Linux, politics, and other interesting things
The South Australian government wanted to force bloggers to disclose their name and post-code when commenting on an election . According to Adelaide Now this included posts on Twitter and Facebook .
As expected there was a strong public reaction to this and Michael Atkinson (state Attorney General) stated that the law was not going to be enforced and that it would be retrospectively repealed after the election . Which might have been the end of the issue, but he also said “All MPs and all parties voted for Electoral law. Hope Libs, Greens, Family First, Independents etc will join us to support repeal” which seems to be a clear claim that the Greens supported that legislation.

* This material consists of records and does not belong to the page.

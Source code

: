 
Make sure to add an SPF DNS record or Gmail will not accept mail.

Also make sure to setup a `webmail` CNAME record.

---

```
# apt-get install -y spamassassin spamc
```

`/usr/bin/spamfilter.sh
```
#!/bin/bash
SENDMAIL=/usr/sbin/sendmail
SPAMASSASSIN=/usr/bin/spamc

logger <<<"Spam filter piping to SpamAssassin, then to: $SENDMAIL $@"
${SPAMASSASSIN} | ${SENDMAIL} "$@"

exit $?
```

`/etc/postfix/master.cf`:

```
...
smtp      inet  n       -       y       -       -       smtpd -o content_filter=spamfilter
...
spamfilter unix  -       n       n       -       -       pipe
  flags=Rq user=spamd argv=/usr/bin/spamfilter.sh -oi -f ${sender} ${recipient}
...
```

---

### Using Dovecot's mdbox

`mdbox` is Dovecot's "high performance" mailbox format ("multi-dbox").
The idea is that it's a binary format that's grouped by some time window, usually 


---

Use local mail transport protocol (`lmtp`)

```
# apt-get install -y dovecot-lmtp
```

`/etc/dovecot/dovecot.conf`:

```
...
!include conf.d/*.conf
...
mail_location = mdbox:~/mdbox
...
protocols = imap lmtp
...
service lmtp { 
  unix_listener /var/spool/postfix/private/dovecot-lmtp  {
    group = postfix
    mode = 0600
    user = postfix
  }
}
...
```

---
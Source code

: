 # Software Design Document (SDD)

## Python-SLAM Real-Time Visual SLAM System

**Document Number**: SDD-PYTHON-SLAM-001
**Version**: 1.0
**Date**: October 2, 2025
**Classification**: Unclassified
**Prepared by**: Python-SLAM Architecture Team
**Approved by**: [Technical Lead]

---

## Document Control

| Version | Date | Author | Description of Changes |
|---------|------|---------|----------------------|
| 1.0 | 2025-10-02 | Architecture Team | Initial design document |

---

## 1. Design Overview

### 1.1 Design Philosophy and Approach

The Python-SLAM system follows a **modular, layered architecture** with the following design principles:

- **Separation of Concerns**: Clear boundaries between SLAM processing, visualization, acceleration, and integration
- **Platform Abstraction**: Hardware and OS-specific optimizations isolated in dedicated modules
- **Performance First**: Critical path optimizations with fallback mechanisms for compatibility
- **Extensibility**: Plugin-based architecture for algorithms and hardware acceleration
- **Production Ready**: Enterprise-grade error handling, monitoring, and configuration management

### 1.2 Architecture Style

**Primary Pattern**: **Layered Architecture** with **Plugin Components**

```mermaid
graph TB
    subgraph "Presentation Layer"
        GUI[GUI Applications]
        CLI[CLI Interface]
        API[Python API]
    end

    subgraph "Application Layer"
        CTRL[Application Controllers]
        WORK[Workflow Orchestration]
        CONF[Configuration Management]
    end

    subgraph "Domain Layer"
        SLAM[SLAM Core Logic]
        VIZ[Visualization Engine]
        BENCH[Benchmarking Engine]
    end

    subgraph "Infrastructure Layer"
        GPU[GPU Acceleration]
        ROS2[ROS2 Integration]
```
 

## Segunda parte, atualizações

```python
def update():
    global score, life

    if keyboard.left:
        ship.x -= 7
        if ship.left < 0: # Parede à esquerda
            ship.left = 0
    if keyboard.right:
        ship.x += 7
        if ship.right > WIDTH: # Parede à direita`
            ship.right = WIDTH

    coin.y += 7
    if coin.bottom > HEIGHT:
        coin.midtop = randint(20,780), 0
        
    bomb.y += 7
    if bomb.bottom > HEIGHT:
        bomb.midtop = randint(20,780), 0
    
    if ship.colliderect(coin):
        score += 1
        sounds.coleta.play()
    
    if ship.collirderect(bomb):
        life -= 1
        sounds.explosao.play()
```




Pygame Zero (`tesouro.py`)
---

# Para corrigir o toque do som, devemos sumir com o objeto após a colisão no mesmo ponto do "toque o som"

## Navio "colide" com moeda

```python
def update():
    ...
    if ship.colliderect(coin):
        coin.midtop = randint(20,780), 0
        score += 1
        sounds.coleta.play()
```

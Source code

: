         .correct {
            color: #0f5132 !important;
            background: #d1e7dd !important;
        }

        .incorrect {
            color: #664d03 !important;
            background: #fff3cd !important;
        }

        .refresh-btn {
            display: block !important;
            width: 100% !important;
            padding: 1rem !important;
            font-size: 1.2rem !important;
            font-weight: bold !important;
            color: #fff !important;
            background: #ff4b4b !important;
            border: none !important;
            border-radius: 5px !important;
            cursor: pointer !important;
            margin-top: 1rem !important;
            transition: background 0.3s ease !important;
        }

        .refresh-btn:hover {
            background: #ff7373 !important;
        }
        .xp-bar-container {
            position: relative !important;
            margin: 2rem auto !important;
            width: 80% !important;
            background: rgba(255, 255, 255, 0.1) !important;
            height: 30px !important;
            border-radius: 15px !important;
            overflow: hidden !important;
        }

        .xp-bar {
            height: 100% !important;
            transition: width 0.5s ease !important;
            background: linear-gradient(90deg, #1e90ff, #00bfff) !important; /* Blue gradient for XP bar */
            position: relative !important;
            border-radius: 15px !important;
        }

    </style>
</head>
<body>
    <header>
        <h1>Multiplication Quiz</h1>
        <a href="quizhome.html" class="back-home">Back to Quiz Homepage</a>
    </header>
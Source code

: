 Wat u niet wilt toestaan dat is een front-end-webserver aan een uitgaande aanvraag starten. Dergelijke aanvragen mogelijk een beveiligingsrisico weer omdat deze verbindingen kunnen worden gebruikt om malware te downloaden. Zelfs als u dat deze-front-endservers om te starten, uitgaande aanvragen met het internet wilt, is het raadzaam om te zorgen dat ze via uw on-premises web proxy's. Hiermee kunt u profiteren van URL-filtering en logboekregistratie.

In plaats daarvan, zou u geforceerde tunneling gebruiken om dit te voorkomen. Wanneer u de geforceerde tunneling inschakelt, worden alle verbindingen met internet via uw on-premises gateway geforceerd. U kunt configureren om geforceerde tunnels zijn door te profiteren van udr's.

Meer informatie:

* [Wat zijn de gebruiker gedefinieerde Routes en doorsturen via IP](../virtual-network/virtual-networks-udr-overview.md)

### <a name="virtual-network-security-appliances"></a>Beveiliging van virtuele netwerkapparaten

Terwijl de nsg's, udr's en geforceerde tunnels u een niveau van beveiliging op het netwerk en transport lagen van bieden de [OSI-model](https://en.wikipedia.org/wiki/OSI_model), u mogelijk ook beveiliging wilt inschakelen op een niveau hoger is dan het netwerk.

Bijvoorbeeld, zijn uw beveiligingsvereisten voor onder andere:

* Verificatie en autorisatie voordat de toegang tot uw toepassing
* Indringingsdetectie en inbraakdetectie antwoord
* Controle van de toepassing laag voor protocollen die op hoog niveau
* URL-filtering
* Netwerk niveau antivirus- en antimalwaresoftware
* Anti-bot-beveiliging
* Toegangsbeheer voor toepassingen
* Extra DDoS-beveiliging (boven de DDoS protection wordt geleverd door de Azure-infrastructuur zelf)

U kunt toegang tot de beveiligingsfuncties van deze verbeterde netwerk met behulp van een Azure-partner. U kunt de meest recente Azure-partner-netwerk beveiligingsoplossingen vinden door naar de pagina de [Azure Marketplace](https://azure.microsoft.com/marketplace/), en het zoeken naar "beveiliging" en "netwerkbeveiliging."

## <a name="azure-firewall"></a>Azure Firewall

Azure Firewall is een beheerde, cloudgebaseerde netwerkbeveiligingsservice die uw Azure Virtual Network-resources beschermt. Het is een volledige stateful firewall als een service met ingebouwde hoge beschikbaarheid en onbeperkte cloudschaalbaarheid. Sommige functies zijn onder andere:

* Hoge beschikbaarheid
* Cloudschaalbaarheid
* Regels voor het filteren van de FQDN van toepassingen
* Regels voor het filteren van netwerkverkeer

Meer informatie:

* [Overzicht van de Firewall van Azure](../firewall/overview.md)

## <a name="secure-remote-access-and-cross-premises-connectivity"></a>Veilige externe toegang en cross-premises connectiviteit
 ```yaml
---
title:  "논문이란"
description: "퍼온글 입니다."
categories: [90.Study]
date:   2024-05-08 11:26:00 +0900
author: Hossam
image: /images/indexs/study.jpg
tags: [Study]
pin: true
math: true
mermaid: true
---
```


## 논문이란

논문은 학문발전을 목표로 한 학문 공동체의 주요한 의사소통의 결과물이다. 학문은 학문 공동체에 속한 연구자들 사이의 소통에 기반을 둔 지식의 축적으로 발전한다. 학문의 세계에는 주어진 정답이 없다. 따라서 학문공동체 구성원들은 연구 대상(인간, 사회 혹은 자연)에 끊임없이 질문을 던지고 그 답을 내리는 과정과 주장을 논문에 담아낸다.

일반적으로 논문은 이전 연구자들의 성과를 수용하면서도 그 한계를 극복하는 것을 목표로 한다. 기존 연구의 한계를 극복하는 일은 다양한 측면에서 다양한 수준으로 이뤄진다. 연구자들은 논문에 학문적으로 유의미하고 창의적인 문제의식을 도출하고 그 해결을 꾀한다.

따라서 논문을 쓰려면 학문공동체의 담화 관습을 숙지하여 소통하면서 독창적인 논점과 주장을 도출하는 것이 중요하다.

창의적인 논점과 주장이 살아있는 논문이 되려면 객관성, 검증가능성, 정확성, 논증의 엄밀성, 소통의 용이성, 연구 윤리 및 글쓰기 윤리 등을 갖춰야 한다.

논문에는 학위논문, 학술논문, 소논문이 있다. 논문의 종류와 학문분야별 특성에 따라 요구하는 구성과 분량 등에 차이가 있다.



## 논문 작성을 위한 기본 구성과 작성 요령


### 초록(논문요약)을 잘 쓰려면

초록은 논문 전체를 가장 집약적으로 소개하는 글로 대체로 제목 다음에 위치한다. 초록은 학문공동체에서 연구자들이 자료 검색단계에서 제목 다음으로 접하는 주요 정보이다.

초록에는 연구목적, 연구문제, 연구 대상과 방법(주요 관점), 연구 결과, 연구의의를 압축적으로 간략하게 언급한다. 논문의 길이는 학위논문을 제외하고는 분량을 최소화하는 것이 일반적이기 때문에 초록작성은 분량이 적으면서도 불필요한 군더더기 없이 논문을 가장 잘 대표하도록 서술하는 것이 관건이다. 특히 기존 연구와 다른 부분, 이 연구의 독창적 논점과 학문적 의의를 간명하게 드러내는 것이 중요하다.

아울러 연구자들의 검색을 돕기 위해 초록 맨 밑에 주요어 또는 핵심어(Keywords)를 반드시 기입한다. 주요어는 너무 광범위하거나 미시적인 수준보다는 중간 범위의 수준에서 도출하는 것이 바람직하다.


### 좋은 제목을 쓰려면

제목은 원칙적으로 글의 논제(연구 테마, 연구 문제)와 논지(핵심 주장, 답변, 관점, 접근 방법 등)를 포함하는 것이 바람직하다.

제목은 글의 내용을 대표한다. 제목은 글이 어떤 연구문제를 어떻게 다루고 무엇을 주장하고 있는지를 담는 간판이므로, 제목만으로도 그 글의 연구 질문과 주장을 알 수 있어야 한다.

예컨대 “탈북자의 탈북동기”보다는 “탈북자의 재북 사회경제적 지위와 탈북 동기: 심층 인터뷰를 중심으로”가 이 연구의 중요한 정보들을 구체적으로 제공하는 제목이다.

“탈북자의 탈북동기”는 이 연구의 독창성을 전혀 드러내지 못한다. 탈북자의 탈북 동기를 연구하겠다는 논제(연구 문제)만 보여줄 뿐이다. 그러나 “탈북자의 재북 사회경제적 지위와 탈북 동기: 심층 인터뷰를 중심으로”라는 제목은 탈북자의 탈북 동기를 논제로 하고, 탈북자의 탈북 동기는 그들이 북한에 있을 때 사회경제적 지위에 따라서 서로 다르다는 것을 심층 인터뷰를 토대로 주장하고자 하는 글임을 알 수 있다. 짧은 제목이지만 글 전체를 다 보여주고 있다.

The Greens are pretty good about freedom of speech issues so I immediately enquired as to what was going on. The following is from a Greens media brief issued yesterday by the office of Mark Parnell MLC (the Greens MLC in SA) which was issued before the new law was retracted:
Attorney General Michael Atkinson must urgently clarify the scope of new electoral laws covering public comment on the internet, in the wake of concerns that the impact will be much wider than expected.
“With only weeks to go before the election kicks off, there is an urgent need for the Attorney General to explain exactly what his laws are
intended to capture,” said Greens MLC Mark Parnell.
“When this was debated in Parliament last year, we were told that the law change would only affect ‘electronic versions of a journal’. Now there is
concern that the laws could extend further, restricting public commentary on media sites like AdelaideNow and ABC Online,” he said.
When the Bill was debated in the Lower House, Michael Atkinson originally wanted to include ALL material on the web. However, the Government
backed down on this by the time it got to the Upper House, with Minister Holloway saying:
“The intention is to limit the coverage of section 116 as it applies to the internet to electronic versions of a journal rather than any electronic publication on the internet.”
A ‘journal’ was narrowly defined as ‘a newspaper, magazine or other periodical’.
Now I don’t have a great objection to a law that demands that journalists identify themselves when commenting on an election, and I think that most people would not care about that. It seems that Michael Atkinson is repeatedly changing his claims to try and match popular sentiment.